> What the task asks
Your answer must consist of exactly the lines below, starting with the line with "# Recoverable XSLT Errors" and going on through the line with "same import precedence.|7.1.1|Recover|", and nothing else.

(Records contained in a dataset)
=======
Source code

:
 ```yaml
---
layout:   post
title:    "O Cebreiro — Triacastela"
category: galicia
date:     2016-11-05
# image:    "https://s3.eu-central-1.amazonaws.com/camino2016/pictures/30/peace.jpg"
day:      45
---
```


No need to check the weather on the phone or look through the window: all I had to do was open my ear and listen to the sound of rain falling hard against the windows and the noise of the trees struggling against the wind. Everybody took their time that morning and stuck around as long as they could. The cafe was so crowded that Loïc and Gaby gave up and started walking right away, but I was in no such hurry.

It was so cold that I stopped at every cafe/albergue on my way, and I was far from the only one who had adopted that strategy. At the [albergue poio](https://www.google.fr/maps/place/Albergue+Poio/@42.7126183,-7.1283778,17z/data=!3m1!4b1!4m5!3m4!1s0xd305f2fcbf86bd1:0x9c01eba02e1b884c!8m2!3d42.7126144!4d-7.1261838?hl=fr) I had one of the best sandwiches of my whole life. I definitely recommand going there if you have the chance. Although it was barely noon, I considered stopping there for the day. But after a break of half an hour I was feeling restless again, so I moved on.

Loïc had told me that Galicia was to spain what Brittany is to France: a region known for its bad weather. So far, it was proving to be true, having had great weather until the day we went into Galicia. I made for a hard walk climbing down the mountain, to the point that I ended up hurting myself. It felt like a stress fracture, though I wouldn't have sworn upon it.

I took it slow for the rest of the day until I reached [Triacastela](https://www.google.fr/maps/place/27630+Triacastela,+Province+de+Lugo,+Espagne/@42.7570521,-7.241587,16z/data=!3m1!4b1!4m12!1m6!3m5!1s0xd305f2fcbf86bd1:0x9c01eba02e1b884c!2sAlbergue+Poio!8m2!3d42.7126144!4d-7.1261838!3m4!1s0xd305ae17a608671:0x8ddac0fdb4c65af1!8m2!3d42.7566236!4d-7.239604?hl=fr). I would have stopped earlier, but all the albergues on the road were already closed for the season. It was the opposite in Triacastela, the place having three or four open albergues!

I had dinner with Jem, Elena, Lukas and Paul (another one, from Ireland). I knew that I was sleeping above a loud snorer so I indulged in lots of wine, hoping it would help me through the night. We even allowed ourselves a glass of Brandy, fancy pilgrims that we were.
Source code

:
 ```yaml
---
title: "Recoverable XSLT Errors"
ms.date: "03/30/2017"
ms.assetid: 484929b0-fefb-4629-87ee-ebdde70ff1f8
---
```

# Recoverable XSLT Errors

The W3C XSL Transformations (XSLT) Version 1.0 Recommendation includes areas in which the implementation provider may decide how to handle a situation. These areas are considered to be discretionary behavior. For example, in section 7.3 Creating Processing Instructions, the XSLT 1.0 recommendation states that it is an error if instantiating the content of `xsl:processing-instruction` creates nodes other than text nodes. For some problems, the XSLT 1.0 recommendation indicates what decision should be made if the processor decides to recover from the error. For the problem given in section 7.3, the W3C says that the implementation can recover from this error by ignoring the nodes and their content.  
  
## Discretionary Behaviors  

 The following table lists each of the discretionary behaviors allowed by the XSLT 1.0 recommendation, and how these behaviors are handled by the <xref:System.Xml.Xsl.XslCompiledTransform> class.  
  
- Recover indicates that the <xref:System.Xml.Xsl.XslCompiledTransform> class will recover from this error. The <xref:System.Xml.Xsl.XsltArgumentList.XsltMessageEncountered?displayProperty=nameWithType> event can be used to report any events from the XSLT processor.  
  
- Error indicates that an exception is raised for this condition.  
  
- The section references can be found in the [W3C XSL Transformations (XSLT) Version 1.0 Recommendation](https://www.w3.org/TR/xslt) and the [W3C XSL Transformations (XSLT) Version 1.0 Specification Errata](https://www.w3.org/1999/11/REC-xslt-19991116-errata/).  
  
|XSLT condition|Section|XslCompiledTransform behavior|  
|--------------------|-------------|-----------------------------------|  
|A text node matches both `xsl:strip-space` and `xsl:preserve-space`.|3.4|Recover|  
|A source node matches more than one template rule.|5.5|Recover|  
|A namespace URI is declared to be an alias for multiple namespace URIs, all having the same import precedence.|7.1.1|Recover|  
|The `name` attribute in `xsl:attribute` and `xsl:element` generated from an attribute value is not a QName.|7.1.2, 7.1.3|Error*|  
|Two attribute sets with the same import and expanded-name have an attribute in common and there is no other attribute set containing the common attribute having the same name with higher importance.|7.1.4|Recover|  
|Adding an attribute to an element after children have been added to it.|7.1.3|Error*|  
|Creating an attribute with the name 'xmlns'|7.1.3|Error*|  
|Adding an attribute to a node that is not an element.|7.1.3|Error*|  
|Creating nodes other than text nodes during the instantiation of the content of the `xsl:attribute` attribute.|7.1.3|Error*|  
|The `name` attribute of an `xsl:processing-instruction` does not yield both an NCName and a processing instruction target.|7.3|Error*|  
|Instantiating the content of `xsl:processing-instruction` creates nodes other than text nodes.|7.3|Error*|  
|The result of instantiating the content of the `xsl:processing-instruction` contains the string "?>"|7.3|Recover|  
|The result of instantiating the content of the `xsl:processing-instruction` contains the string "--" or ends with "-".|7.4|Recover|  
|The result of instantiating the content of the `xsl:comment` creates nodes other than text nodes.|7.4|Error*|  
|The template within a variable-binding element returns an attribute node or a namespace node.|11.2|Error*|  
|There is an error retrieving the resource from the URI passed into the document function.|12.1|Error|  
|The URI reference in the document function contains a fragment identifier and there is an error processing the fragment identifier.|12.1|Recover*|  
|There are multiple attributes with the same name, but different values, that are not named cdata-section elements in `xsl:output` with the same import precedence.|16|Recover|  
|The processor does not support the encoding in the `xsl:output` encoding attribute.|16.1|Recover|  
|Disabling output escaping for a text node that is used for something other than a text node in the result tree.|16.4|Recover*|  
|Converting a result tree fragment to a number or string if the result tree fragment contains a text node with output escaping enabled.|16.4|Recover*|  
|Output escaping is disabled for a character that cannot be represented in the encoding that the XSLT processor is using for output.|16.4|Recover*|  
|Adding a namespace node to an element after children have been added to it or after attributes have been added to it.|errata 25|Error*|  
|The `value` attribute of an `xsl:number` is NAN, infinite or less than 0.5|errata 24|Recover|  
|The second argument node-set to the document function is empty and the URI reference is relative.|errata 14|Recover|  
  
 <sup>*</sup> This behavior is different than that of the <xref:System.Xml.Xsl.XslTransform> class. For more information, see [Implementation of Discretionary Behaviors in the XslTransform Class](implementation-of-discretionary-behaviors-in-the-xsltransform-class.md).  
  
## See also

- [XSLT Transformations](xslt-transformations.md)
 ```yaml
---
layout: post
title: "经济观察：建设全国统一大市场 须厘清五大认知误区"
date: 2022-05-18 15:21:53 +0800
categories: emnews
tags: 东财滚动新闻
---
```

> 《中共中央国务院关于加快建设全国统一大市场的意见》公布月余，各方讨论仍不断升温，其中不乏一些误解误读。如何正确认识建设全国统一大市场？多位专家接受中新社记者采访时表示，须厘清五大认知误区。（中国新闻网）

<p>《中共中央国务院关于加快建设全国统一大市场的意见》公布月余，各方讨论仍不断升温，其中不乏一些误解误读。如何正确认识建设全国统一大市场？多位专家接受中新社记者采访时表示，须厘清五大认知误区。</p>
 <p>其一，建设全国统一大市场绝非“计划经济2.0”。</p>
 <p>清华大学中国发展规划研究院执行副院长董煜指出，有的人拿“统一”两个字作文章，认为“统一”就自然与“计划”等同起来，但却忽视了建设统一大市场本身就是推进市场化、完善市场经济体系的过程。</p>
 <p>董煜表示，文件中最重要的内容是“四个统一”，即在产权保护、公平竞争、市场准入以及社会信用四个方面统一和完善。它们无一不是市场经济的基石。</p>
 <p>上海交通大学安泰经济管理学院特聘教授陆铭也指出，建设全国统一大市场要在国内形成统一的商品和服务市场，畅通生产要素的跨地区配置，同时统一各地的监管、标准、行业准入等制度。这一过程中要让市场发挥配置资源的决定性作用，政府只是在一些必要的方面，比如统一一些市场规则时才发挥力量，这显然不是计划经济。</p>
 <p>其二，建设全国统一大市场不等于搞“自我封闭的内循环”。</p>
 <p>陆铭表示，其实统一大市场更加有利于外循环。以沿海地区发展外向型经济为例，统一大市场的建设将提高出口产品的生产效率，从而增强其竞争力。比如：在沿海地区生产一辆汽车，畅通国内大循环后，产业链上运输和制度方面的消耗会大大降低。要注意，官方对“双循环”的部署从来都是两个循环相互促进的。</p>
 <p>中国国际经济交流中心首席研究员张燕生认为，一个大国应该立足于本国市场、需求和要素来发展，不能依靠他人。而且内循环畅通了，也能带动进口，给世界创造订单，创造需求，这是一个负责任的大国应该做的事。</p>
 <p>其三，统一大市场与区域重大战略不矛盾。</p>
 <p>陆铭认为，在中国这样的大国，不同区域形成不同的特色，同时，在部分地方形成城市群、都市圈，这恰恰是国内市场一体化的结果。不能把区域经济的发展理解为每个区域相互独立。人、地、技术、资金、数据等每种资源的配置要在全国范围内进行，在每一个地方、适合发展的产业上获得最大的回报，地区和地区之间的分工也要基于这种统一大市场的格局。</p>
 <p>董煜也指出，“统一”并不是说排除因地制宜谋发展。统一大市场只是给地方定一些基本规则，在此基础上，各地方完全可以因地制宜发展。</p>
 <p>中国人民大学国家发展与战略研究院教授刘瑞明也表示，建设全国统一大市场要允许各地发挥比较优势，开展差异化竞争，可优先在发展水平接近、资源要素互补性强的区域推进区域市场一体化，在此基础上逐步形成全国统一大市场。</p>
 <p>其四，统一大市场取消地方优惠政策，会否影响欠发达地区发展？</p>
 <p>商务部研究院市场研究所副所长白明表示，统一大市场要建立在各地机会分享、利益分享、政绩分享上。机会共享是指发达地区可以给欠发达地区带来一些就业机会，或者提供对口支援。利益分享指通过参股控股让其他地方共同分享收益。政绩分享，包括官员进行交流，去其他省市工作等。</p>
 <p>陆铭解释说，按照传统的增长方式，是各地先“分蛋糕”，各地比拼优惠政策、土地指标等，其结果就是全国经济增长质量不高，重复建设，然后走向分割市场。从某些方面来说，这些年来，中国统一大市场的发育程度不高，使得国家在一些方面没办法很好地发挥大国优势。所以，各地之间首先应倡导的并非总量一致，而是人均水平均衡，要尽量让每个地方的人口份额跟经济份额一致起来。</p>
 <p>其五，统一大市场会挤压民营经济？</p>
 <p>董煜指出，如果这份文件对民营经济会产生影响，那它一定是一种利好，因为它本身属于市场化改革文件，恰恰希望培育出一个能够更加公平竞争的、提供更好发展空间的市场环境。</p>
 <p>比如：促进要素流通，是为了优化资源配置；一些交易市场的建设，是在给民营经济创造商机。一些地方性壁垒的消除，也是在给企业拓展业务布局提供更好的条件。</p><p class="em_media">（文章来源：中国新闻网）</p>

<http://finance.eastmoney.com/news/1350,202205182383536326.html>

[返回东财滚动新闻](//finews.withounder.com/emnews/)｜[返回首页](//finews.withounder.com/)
=======
> Task solution
# Recoverable XSLT Errors

The W3C XSL Transformations (XSLT) Version 1.0 Recommendation includes areas in which the implementation provider may decide how to handle a situation. These areas are considered to be discretionary behavior. For example, in section 7.3 Creating Processing Instructions, the XSLT 1.0 recommendation states that it is an error if instantiating the content of `xsl:processing-instruction` creates nodes other than text nodes. For some problems, the XSLT 1.0 recommendation indicates what decision should be made if the processor decides to recover from the error. For the problem given in section 7.3, the W3C says that the implementation can recover from this error by ignoring the nodes and their content.  
  
## Discretionary Behaviors  

 The following table lists each of the discretionary behaviors allowed by the XSLT 1.0 recommendation, and how these behaviors are handled by the <xref:System.Xml.Xsl.XslCompiledTransform> class.  
  
- Recover indicates that the <xref:System.Xml.Xsl.XslCompiledTransform> class will recover from this error. The <xref:System.Xml.Xsl.XsltArgumentList.XsltMessageEncountered?displayProperty=nameWithType> event can be used to report any events from the XSLT processor.  
  
- Error indicates that an exception is raised for this condition.  
  
- The section references can be found in the [W3C XSL Transformations (XSLT) Version 1.0 Recommendation](https://www.w3.org/TR/xslt) and the [W3C XSL Transformations (XSLT) Version 1.0 Specification Errata](https://www.w3.org/1999/11/REC-xslt-19991116-errata/).  
  
|XSLT condition|Section|XslCompiledTransform behavior|  
|--------------------|-------------|-----------------------------------|  
|A text node matches both `xsl:strip-space` and `xsl:preserve-space`.|3.4|Recover|  
|A source node matches more than one template rule.|5.5|Recover|  
|A namespace URI is declared to be an alias for multiple namespace URIs, all having the same import precedence.|7.1.1|Recover|  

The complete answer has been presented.